◆ HOW TO COMPLETE THIS TASK:
Report, as a bare number, how many lines of the entries below contain "into".

Stored data
■ ■ ■

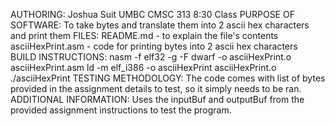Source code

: AUTHORING: Joshua Suit UMBC CMSC 313 8:30 Class
PURPOSE OF SOFTWARE: To take bytes and translate them into 2 ascii hex characters and print them
FILES: README.md - to explain the file's contents
       asciiHexPrint.asm - code for printing bytes into 2 ascii hex characters
BUILD INSTRUCTIONS: nasm -f elf32 -g -F dwarf -o asciiHexPrint.o asciiHexPrint.asm
                    ld -m elf_i386 -o asciiHexPrint asciiHexPrint.o
                    ./asciiHexPrint
TESTING METHODOLOGY: The code comes with list of bytes provided in the assignment details to test, so it simply needs to be ran.
ADDITIONAL INFORMATION: Uses the inputBuf and outputBuf from the provided assignment instructions to test the program.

■ ■ ■

◆ ANSWER FOR THIS EXERCISE:
2